Han pasado a la historia como su mayor contratiempo personal sus dos intentos fallidos de entrar a la RAE, donde resulta increíble que un enriquecedor del idioma de su magnitud no tuviera sitio. Se sabe que algunas enconadas animadversiones personales, como la que le tenía Camilo José Cela, para el que había trabajado durante años como segundo de a bordo de la revista Papeles de Son Armadans, tuvieron gran parte de la responsabilidad. Sin embargo, fue el único reconocimiento que lo sorteó, porque Caballero Bonald fue galardonado sin límites con las más altas distinciones institucionales, desde el Cervantes al Nacional y el Andalucía de las Letras, el Reina Sofía o el Federico García Lorca, y también privadas, donde se llevó, entre otros, el Seix Barral o el Plaza & Janés. No es, ni mucho menos, un mal bagaje.

Con José Manuel Caballero Bonald se extingue prácticamente, con alguna bendita salvedad como la de Antonio Gamoneda, la generación del medio siglo, aquel grupo prodigioso de niñas y niños de la guerra al que habría quizá que dar el nombre de Edad de Bronce si aceptamos que tras el Siglo de Oro ocupa el segundo lugar en el podio de nuestra literatura la Generación del 27, la conocida como Edad de Plata.
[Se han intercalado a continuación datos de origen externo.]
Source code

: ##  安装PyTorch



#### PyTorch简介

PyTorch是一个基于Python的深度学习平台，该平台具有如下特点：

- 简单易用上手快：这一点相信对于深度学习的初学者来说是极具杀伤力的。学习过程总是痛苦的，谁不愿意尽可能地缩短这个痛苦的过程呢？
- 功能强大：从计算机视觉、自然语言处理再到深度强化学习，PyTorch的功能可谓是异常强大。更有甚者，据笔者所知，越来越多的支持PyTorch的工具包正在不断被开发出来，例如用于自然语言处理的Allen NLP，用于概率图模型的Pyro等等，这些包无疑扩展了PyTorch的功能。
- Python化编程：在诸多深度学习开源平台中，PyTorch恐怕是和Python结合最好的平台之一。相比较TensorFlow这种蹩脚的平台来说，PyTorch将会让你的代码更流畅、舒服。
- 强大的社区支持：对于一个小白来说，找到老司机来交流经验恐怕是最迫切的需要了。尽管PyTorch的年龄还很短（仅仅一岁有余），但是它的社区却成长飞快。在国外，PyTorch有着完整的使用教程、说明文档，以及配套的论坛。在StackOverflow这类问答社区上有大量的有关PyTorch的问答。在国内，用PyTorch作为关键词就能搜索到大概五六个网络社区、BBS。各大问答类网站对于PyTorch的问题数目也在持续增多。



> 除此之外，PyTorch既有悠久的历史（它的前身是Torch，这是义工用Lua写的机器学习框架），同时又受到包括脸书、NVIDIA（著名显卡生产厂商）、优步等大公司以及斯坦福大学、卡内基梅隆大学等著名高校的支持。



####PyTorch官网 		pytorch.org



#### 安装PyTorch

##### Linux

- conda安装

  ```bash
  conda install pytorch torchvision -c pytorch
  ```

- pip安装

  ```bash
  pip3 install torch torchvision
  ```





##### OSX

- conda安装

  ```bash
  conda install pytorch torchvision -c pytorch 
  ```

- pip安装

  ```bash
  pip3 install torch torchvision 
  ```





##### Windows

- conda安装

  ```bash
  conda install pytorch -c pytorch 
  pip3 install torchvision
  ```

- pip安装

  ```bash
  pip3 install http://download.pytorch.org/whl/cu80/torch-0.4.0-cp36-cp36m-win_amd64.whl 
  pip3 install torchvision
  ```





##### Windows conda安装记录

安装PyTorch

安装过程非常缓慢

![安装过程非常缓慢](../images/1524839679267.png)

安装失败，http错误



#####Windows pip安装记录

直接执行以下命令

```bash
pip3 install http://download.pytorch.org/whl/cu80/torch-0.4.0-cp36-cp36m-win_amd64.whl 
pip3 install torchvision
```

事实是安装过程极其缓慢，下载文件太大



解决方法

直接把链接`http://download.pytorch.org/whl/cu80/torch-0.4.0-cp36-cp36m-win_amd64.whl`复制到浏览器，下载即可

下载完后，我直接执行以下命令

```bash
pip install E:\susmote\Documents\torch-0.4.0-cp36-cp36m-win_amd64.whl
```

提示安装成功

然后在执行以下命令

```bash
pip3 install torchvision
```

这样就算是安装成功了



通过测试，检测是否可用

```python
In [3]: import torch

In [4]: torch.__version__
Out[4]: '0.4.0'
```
Las denominaciones son lo de menos, pero sí que es indiscutible que esas mujeres y hombres que se llamaron Carmen Laforet, Ángel González, Ana María Matute, Jaime Gil de Biedma, Carmen Martín Gaite o José Ángel Valente, y en cuya nómina se incluye con todo merecimiento José Manuel Caballero Bonald, forman un equipo fabuloso en su conjunto, constituyen una lección también de civismo a causa de su infatigable y valiente oposición al régimen totalitario que tenía secuestrado nuestro país, e hicieron entre todas y todos ellos una puerta por la que resulta inevitable pasar si quieres aprender a escribir novelas o poemas en España. Son una parte decisiva de nuestra tradición; son esenciales y ver cómo el tiempo se los ha ido llevando produce una dolorosa melancolía. Menos mal que además de esenciales son inolvidables y esa nostalgia de ellos durará lo que duremos quienes tuvimos la inmensa suerte de tratarlos, ser sus discípulos y, más adelante, sus amigos.

Las apariencias engañan y José Manuel Caballero Bonald es buena prueba de ello: aquel hombre de gesto severo y mirada intimidante, al que acompañaba una leyenda de persona escabrosa, cortante y, si llegaba el caso, temible, era en realidad un ser divertido, siempre partidario de la broma y dueño de una ironía que hace que no exista reunión de amigos en la que no se recuerden un par de sus bromas más afortunadas. Eran con frecuencia tan memorables que incluso cuando todos los que las cuentan y las escuchan ya las conozcan, se escuchan con placer y acaban en una carcajada.